TSPAN13 (also known as NET-6) belongs to a superfamily of small transmembrane proteins that are implicated in cell migration, proliferation, signal-transduction, intracellular trafficking, and virus infection [39]. TSPAN13 in breast cancer cells hinders growth and invasion, as well as elevating apoptosis in vitro and in vivo [40]. Moreover, TSPANs are extensively expressed in the cardiovascular system. It was found that the overexpression of TSPAN13 enhanced the formation of migrasomes, which function in regulating vascular homeostasis [41]. Of our results, the expression of TSPAN13 was significantly decreased in the coronary endothelium of ECA patients. All in all, there are limited studies on TSPAN13. Thus, further studies are needed to confirm the current findings and investigate the role of TSPAN13 in the endothelial cells of ECA.

The prediction of miRNA is one of the most essential fields in gene research all the time, given that miRNAs exert their function by regulating target mRNAs. According to our research, twenty-one miRNAs regulating TOX and three miRNAs regulating RasGRP3 were predicted, but no miRNA regulating TSPAN13 was predicted, which may be due to the lack of research on TSPAN13 at present. Some studies have reported that miRNAs are involved in the occurrence and development of coronary atherosclerosis, and even might be used as potential biomarkers. miRNAs can integrate their effects to accomplish a nuanced result, no matter whether the result is beneficial or detrimental, by controlling the expression of many targets and gene networks. Chang et al. identified eight exosomal miRNA profiles from exosomes extracted from coronary blood samples as potential biomarkers and predictors of stable CA [42]. Some miRNAs, such as miR-139-5p [43], miR-145 [44], miR-100 [45], miR-194-5p [46], miR-199a-3p [46] and miR-199b-3p [46], which may regulate CA, have been identified. Overall, the role of miRNAs in cardiovascular diseases has been widely described. Secondly, thirteen TFs that can regulate all three genes verified by IHC were shown in the network. We speculate that TFs, which can regulate all three genes, are more likely to participate in the mechanism of significant changes in their expression. Researchers have revealed that E2F1 [47], KLF4 [48,49], STAT1 [50], and HOXA9 [51] may be involved in the pathogenesis of CHD. We believe that these miRNAs and TFs may provide new insights for the further research of ECA.

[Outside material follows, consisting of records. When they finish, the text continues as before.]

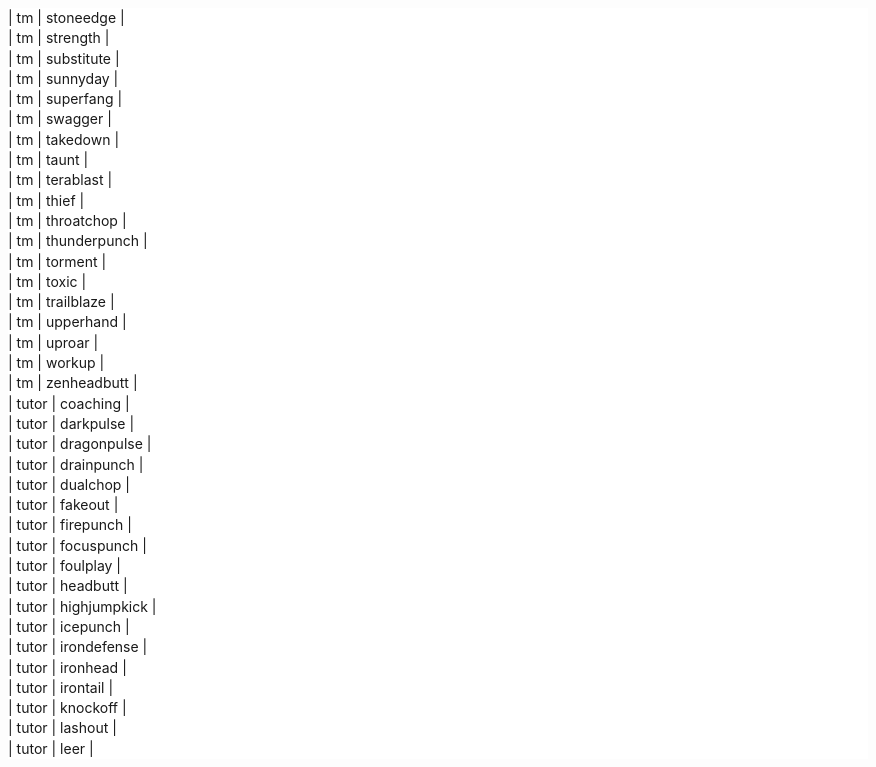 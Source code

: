 | tm | stoneedge |  
| tm | strength |  
| tm | substitute |  
| tm | sunnyday |  
| tm | superfang |  
| tm | swagger |  
| tm | takedown |  
| tm | taunt |  
| tm | terablast |  
| tm | thief |  
| tm | throatchop |  
| tm | thunderpunch |  
| tm | torment |  
| tm | toxic |  
| tm | trailblaze |  
| tm | upperhand |  
| tm | uproar |  
| tm | workup |  
| tm | zenheadbutt |  
| tutor | coaching |  
| tutor | darkpulse |  
| tutor | dragonpulse |  
| tutor | drainpunch |  
| tutor | dualchop |  
| tutor | fakeout |  
| tutor | firepunch |  
| tutor | focuspunch |  
| tutor | foulplay |  
| tutor | headbutt |  
| tutor | highjumpkick |  
| tutor | icepunch |  
| tutor | irondefense |  
| tutor | ironhead |  
| tutor | irontail |  
| tutor | knockoff |  
| tutor | lashout |  
| tutor | leer |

In the current study, we have mainly discussed three significant DEGs (TOX, RasGRP3, TSPAN13) and miRNAs as well as the TFs that may regulate them in the endothelial cells of ECA based on the bioinformatics analysis of the GSE132651 data set and the IHC validation experiments of coronary artery samples collected from forensic autopsy cases. Yet, the limitations of our study should also be recognized. According to the results, the expression of the three DEGs was identified to have changed, but the mechanism of alteration remains unclear. Hence, further evidence is required to find out the biological foundation.

5. Conclusions

We mainly identified TOX, RasGRP3, and TSPAN13 in the dysfunctional endothelium of ECA in combination with the regulatory network of miRNAs and TFs by bioinformatics analysis as well as IHC validation experiments, suggesting that TOX, RasGRP3, and TSPAN13 may serve as potential biomarkers or factors for ECA. The findings of our study may provide new insights into the molecular mechanisms of ECA.